Struktur Ekonomi Tak Konsisten Jadi Penyebab Indonesia Terjebak di Klasifikasi Negara Menengah ke Bawah

JAKARTA - Institute for Development of Economics and Finance (Indef) menilai bahwa struktur ekonomi Indonesia yang tidak konsisten menjadi salah satu faktor Indonesia sulit mendongkrak pendapatan dan membuat Indonesia terjebak sebagai negara pendapatan menengah.

Penelit Center of Industry, Trade, and Investment Indef Ahmad Heri Firdaus mengatakan bahwa ancaman jebakan ekonomi kelas menengah itu semakin dekat.

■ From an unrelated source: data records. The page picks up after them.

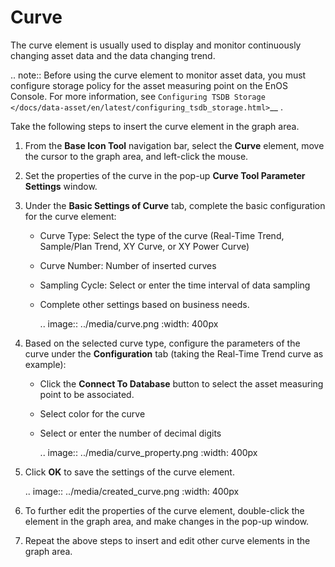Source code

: # Curve

The curve element is usually used to display and monitor continuously changing asset data and the data changing trend.

.. note:: Before using the curve element to monitor asset data, you must configure storage policy for the asset measuring point on the EnOS Console. For more information, see `Configuring TSDB Storage  </docs/data-asset/en/latest/configuring_tsdb_storage.html>`__ .

Take the following steps to insert the curve element in the graph area.

1. From the **Base Icon Tool** navigation bar, select the **Curve** element, move the cursor to the graph area, and left-click the mouse.

2. Set the properties of the curve in the pop-up **Curve Tool Parameter Settings** window.

3. Under the **Basic Settings of Curve** tab, complete the basic configuration for the curve element:

   - Curve Type: Select the type of the curve (Real-Time Trend, Sample/Plan Trend, XY Curve, or XY Power Curve)

   - Curve Number: Number of inserted curves

   - Sampling Cycle: Select or enter the time interval of data sampling

   - Complete other settings based on business needs.

     .. image:: ../media/curve.png
        :width: 400px

4. Based on the selected curve type, configure the parameters of the curve under the **Configuration** tab (taking the Real-Time Trend curve as example):

   - Click the **Connect To Database** button to select the asset measuring point to be associated.

   - Select color for the curve

   - Select or enter the number of decimal digits

     .. image:: ../media/curve_property.png
        :width: 400px

5. Click **OK** to save the settings of the curve element.

   .. image:: ../media/created_curve.png
      :width: 400px

6. To further edit the properties of the curve element, double-click the element in the graph area, and make changes in the pop-up window.

7. Repeat the above steps to insert and edit other curve elements in the graph area.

Karena itu, kata dia, pemerintah perlu berupaya menjauh dari jebakan kelas menengah ini. 

World Bank atau Bank Dunia baru saja menetapkan kelas baru atau spesifik baru untuk menentukan status ekonomi negara. Terbaru, level upper middle income kisarannya antara 4.096 sampai 12.695 dolar per kapita.

"Jadi kalau misalnya tidak turun ke 3.879 artinya kita tetap 4.050 seperti tahun kemarin kita bisa turun juga ke lower middle income karena World Bank meningkatkan kisarannya dari 4.046 ke 4.096 dolar per kapita," katanya dalam diskusi virtual, Selasa, 13 Juli.

Lebih lanjut, Heri menjelaskan penyebab Indonesia terkesan cukup lama berada di zona middle income karena transformasi struktur ekonomi Indonesia yang tidak konsisten.

"Di sini ada inkonsistensi dalam transformasi struktur ekonomi. Tidak konsisten dalam strukturnya. Kalau kita lihat di sini, ini data tahun 2020, sektor industri kita tahu masih menjadi penopang meskipun tren turun kisarannya 19,7 persen terhadap PDB. Namun tenaga kerja yang bekerja di sektor industri jauh lebih rendah 14,09 persen," tuturnya.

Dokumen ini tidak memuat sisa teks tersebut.